Deep Learning Optimization Algorithms

  • Gradient and stochastic gradient descent are the most frequently used optimization algorithms.

#Gradient Descent

  • Iterative optimization algorithm used to find a local minimum of any differentiable function.
  • We start at some random point in the domain of the function, then we move proportionally to the negative of the gradient of the function at the current point.
  • Epochs: using the training set entirely to update each weight/bias.
  • Backpropagation algorithm: computes the partial derivatives of each weight/bias using the chain rule.
  • Learning rate: controls how much the weights/biases are updated at each epoch.
  • Convergence: the values of weights/biases don’t change much after each epoch.
  • Gradient descent is sensitive to the value of the learning rate hyperparameter:
  • Too high: might not reach convergence at all.
  • Too small: can slow down the learning to the point of no progress.

#Gradient Descent Improvements

Gradient descent is slow for large datasets because it uses the entire dataset to compute the gradient of each parameter at each epoch.

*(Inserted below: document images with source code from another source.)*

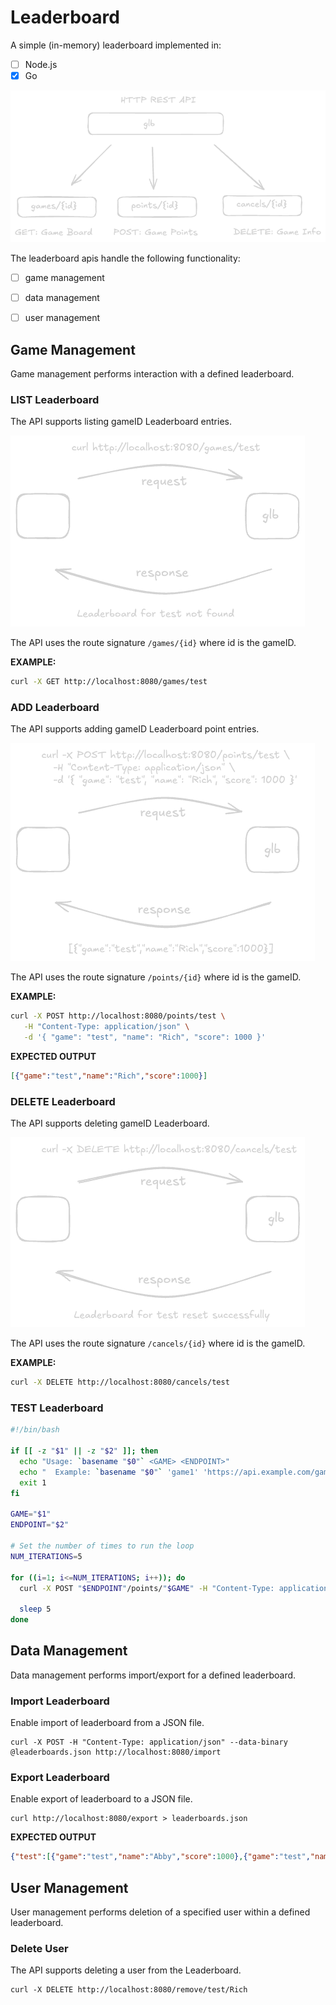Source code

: # Leaderboard

A simple (in-memory) leaderboard implemented in:

- [ ] Node.js
- [x] Go

![API Architecture](https://github.com/rosera/quizzrr_leaderboard/blob/main/screenshots/glb-http-api.png "Architecture")

The leaderboard apis handle the following functionality:

- [ ] game management
- [ ] data management
- [ ] user management


## Game Management

Game management performs interaction with a defined leaderboard.

###  LIST Leaderboard

The API supports listing gameID Leaderboard entries.

![List Leaderboard](https://github.com/rosera/quizzrr_leaderboard/blob/main/screenshots/glb-leaderboard-empty.png "View Leaderboard")

The API uses the route signature `/games/{id}` where id is the gameID.

__EXAMPLE:__
```bash
curl -X GET http://localhost:8080/games/test
```

### ADD Leaderboard

The API supports adding gameID Leaderboard point entries.

![Add Leaderboard](https://github.com/rosera/quizzrr_leaderboard/blob/main/screenshots/glb-leaderboard-add.png "Add to Leaderboard")

The API uses the route signature `/points/{id}` where id is the gameID.

__EXAMPLE:__
```bash
curl -X POST http://localhost:8080/points/test \
   -H "Content-Type: application/json" \
   -d '{ "game": "test", "name": "Rich", "score": 1000 }'
```

__EXPECTED OUTPUT__
```json
[{"game":"test","name":"Rich","score":1000}]
```

### DELETE Leaderboard

The API supports deleting gameID Leaderboard.

![Delete Leaderboard](https://github.com/rosera/quizzrr_leaderboard/blob/main/screenshots/glb-leaderboard-delete.png "Delete Leaderboard")

The API uses the route signature `/cancels/{id}` where id is the gameID.

__EXAMPLE:__
```bash
curl -X DELETE http://localhost:8080/cancels/test
```

### TEST Leaderboard

```bash
#!/bin/bash

if [[ -z "$1" || -z "$2" ]]; then
  echo "Usage: `basename "$0"` <GAME> <ENDPOINT>"
  echo "  Example: `basename "$0"` 'game1' 'https://api.example.com/game1'"
  exit 1
fi

GAME="$1"
ENDPOINT="$2"

# Set the number of times to run the loop
NUM_ITERATIONS=5

for ((i=1; i<=NUM_ITERATIONS; i++)); do
  curl -X POST "$ENDPOINT"/points/"$GAME" -H "Content-Type: application/json" -d '{ "game": "$GAME", "name": "tester-$i", "score": 1000 }'

  sleep 5
done
```

## Data Management

Data management performs import/export for a defined leaderboard.

### Import Leaderboard

Enable import of leaderboard from a JSON file.

```
curl -X POST -H "Content-Type: application/json" --data-binary @leaderboards.json http://localhost:8080/import
```


### Export Leaderboard

Enable export of leaderboard to a JSON file.

```
curl http://localhost:8080/export > leaderboards.json
```

__EXPECTED OUTPUT__
```json
{"test":[{"game":"test","name":"Abby","score":1000},{"game":"test","name":"Bobby","score":1000},{"game":"test","name":"Catherine","score":1000},{"game":"test","name":"Derick","score":1000},{"game":"test","name":"Ernest","score":1000},{"game":"test","name":"Fred","score":1000},{"game":"test","name":"Gisele","score":1000},{"game":"test","name":"Harold","score":1000},{"game":"test","name":"Ivonne","score":1000},{"game":"test","name":"Jack","score":1000},{"game":"test","name":"Kelly","score":1000}]
```


## User Management

User management performs deletion of a specified user within a defined leaderboard.

### Delete User

The API supports deleting a user from the Leaderboard.

```
curl -X DELETE http://localhost:8080/remove/test/Rich
```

  • Minibatch stochastic gradient descent (minibatch SGD):
    • Approximates the gradient using small subsets of the training data called minibatches.
    • The size of the minibatch is a hyperparameter that requires tuning.
    • Powers of two, between 32 and a few hundred, are recommended: 32, 64, 128, 256.
    • Note: learning rate still needs to be carefully chosen. Learning can still stagnate at later epochs, oscillating around the minimum due to too (relatively) large updates.
  • Learning rate decay:
    • Allow progressively reducing the learning rate as the epochs progress.
    • Faster gradient descent convergence (faster learning) and higher model quality.
    • Several techniques known as ‘schedules’.
  • Time-based learning rate decay schedules:
    • Alter the learning rate depending on the learning rate of the previous epoch.
$$ \alpha_{n} \leftarrow \frac{\alpha_{n-1}}{1+d \times n} $$
- Where: $a_{n}$ : new value of the learning rate; $a_{n-1}$ : value of the learning at the previous epoch $n-1 ; d$ : decay rate, a hyperparameter.
  • Step-based learning rate decay schedules:
    • Change the learning rate according to some pre-defined drop steps.
$$ \alpha_{n} \leftarrow \alpha_{0} e^{-d \times n} $$
- Where: $d$ is the decay rate and $e$ is Euler's number.
  • Momentum, Root Mean, Squared Propagation (RMSProp), and Adam:
    • Update the learning rate automatically based on the performance of the learning process.
    • Eliminate the need of learning rate, decay schedule, rate and related hyperparameters.
    • Adam is the most recent and versatile. Start training with Adam and if the model quality is poor, try a different cost function optimization algorithm.